It was not my intention to become invested in the quest known as Twitch Plays Pokemon, or “TPP,” but once every few refresh cycles, we see the alignment of two nebulous digital bodies and what comes pouring forth from the void are indescribably luscious fruits from their holy union. When a certain game becomes such a phenomenal shared experience, it can be like like a communal hookah or a cookie jar full of crack rocks. There is enough to satisfy all, and yet a hunger that can never be sated.
I hate when I miss these things as they happen.
I remember back around 2007 seeing “The cake is a lie” pasted about the internet like a kind of “Frodo lives” tag among gamers and subsequently learning the ins and outs of Portal before even trying the game out for myself. There was that time in late 2011 when “taking an arrow to the knee,” meant “it would probably be for the best if you dedicated a couple hundred hours to Skyrim, yourself if you really want in on the joke.” And I would arrive at these parties very late, indeed, with the hookah still burning, but no one to pass the hose to.

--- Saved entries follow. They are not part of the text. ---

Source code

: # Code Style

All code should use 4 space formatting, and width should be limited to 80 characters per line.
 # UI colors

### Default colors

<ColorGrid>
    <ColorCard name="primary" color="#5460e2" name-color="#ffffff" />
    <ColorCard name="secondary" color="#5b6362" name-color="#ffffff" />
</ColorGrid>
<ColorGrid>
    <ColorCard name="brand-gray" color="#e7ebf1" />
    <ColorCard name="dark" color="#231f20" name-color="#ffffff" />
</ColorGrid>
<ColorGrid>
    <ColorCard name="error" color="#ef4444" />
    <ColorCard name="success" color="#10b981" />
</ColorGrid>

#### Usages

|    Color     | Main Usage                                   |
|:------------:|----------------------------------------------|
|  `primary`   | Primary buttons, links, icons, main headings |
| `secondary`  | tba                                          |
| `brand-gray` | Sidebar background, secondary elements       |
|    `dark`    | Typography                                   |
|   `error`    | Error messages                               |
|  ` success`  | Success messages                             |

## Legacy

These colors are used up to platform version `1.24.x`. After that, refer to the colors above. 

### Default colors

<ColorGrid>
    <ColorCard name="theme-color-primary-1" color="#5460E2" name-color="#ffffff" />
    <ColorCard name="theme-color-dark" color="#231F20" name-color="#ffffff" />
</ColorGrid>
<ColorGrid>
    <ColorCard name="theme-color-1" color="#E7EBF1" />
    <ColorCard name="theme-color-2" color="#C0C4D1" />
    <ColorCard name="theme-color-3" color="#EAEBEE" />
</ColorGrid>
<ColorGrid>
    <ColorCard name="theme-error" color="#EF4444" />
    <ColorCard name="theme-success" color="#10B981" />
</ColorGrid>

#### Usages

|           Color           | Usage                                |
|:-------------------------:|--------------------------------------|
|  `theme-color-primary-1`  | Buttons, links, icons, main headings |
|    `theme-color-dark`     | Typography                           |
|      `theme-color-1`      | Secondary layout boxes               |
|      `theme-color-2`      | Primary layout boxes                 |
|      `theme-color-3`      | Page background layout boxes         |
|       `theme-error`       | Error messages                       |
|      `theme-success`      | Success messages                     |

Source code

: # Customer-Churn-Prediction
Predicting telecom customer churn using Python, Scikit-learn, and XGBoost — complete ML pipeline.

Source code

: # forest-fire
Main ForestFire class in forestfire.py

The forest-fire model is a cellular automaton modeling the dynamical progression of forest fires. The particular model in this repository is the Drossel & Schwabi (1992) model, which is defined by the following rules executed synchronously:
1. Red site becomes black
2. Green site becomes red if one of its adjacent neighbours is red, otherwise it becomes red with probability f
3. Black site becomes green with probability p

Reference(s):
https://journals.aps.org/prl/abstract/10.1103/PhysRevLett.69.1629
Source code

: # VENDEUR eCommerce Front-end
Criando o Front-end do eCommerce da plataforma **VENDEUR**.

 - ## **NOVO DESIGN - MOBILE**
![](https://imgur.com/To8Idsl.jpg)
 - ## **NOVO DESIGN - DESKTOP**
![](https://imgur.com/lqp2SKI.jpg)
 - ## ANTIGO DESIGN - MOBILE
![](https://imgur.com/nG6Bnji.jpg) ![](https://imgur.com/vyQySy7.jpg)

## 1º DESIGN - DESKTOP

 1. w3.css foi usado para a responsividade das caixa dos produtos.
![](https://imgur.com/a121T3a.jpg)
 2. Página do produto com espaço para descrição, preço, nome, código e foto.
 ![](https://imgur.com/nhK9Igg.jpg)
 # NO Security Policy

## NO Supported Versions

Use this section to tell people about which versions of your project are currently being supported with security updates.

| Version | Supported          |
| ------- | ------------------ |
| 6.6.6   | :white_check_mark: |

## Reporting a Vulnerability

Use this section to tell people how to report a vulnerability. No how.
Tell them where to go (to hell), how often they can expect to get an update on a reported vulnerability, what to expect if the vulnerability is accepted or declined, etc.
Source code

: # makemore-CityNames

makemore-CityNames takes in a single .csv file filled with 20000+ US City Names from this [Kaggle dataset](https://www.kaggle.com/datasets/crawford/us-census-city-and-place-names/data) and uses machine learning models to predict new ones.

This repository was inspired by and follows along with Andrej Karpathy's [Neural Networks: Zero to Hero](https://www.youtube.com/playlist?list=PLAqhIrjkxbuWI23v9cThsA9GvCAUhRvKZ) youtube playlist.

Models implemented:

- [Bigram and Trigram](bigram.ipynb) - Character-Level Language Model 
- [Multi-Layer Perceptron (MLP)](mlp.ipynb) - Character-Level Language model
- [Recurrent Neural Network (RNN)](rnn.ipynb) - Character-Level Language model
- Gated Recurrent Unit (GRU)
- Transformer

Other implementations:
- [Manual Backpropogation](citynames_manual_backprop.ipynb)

Twitch Plays Pokemon, to sum up in 50 words or less, is 50,000 people playing a single shared game of Pokemon Red for the Gameboy by inputting commands via Internet chat. And it’s fucking bonkers.
Hey man, I played Pokemon Red back in the day, and though I never managed to catch ’em all, I had a healthy respect for its solid RPG structure and the initial thrill of its gameplay. It’s very weird to see it being played today in this bizarre collective experience, and even weirder to cop to the fact that I’m playing it now. Again. With all these people.
You can see it being played out here: http://twitch.tv/twitchplayspokemon on a live stream and the endless stream of commands from its viewers directly to the right. “Up down A B B start anarchy down B A left,” is an example of a single second’s worth of commands in TPP, and only a fraction of those actually being submitted. With such an impossibly large number of players, the gameplay is erratic, but not by precise definition “chaotic,” as progress is actually being made.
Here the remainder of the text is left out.